[]2010年ヒット商品ランキングから何を読み解くか
時期柄、「今年のヒットランキング」のような振り返り系特集が出てきました。
世の中がどうなっているのか、これからどうなって行きそうなのか、ということを流行した具体のモノゴトから読み解こうという意図なんだと思います。
が、こういう時に自分を戒めるために、今一度思い出したいのはソースティン・ヴィブレンの「有閑階級の理論」の話。要するに、「カネという変数」で説明できることが世の中思っている以上に多い、という話です。
なぜ社会との繋がりを強くするモノゴトが流行るのか?
・細かくはTwitterなど
・将来に対する不安 → 要するにカネの話?
なぜアウトドアが流行るのか?
・皇居マラソン、山ガールなど
・金をかけなくとも豊かなライフスタイルは送れる → 要するにカネの話?
なぜ激安居酒屋が流行るのか?
・欲しいのはコミュニケーションの場。
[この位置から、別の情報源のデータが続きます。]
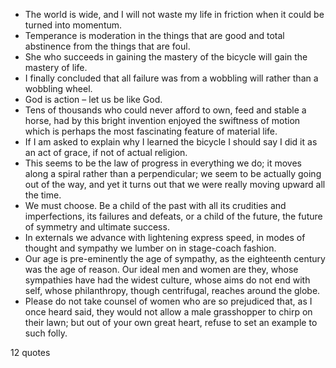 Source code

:  - The world is wide, and I will not waste my life in friction when it could be turned into momentum.
 - Temperance is moderation in the things that are good and total abstinence from the things that are foul.
 - She who succeeds in gaining the mastery of the bicycle will gain the mastery of life.
 - I finally concluded that all failure was from a wobbling will rather than a wobbling wheel.
 - God is action – let us be like God.
 - Tens of thousands who could never afford to own, feed and stable a horse, had by this bright invention enjoyed the swiftness of motion which is perhaps the most fascinating feature of material life.
 - If I am asked to explain why I learned the bicycle I should say I did it as an act of grace, if not of actual religion.
 - This seems to be the law of progress in everything we do; it moves along a spiral rather than a perpendicular; we seem to be actually going out of the way, and yet it turns out that we were really moving upward all the time.
 - We must choose. Be a child of the past with all its crudities and imperfections, its failures and defeats, or a child of the future, the future of symmetry and ultimate success.
 - In externals we advance with lightening express speed, in modes of thought and sympathy we lumber on in stage-coach fashion.
 - Our age is pre-eminently the age of sympathy, as the eighteenth century was the age of reason. Our ideal men and women are they, whose sympathies have had the widest culture, whose aims do not end with self, whose philanthropy, though centrifugal, reaches around the globe.
 - Please do not take counsel of women who are so prejudiced that, as I once heard said, they would not allow a male grasshopper to chirp on their lawn; but out of your own great heart, refuse to set an example to such folly.

12 quotes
美味しい居酒屋料理ではない → 要するにカネの話?
ということで、平たく言ってしまうと、背景には色々とあるにせよ、結構な部分が結局のところお金があるかどうか(今だけでなく、将来の収入の見通しも含めて)に関する意識で説明できてしまうような印象がぬぐえません。
80年代に「消費はお金の関数ですと言っている経済学は今の消費行動の解明になんら示唆を与えない」という話がありました。あの時代の実感は確かにそれが正し買ったのだろうと思います。が、今の日本を見渡すに、記号消費等を含む、ちょっと前までの消費者行動分析の威力が勢いを失っているのが現状なんだろうなあ、と思わざるを得ません。それくらい、「結局カネの話でしょ?」という見方の説得力が増しているように思います。